- SOURCE DATA
*** Block opens ***

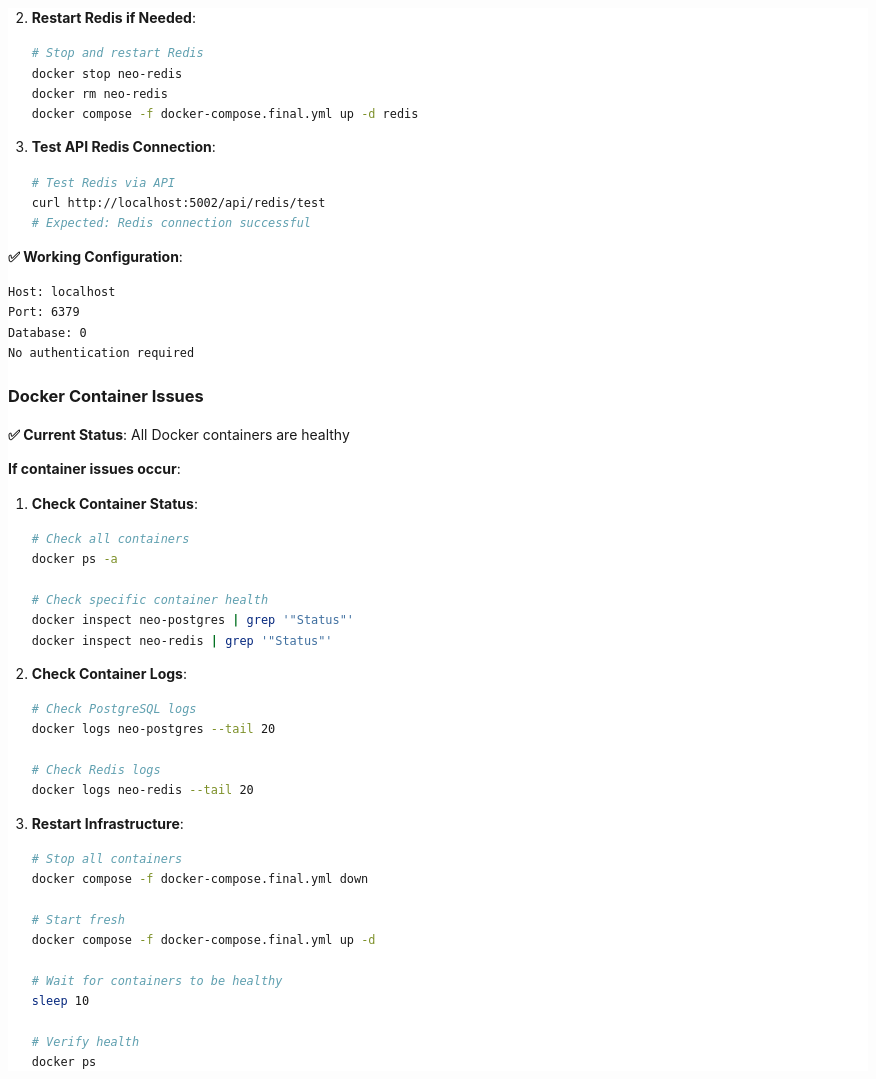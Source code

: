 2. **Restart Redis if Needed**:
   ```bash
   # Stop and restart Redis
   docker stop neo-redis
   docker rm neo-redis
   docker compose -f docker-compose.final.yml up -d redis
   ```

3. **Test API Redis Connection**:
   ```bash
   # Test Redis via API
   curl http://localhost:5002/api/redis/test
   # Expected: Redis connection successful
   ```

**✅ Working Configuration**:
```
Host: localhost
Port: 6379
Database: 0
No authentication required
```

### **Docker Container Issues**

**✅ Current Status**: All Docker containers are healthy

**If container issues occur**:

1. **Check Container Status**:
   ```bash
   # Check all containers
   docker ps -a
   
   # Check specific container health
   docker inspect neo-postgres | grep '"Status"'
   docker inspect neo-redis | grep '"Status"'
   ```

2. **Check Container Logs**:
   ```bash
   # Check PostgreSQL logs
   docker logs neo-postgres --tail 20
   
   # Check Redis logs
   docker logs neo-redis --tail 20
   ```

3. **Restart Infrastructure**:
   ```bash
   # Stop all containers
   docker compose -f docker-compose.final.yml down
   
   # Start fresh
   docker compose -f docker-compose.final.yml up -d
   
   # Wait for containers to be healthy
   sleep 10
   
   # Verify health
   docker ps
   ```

*** Block closes ***

- EXERCISE DESCRIPTION
Report how many lines of the records above contain the word "localhost", and give only that number.

- RESPONSE TO THE TASK
2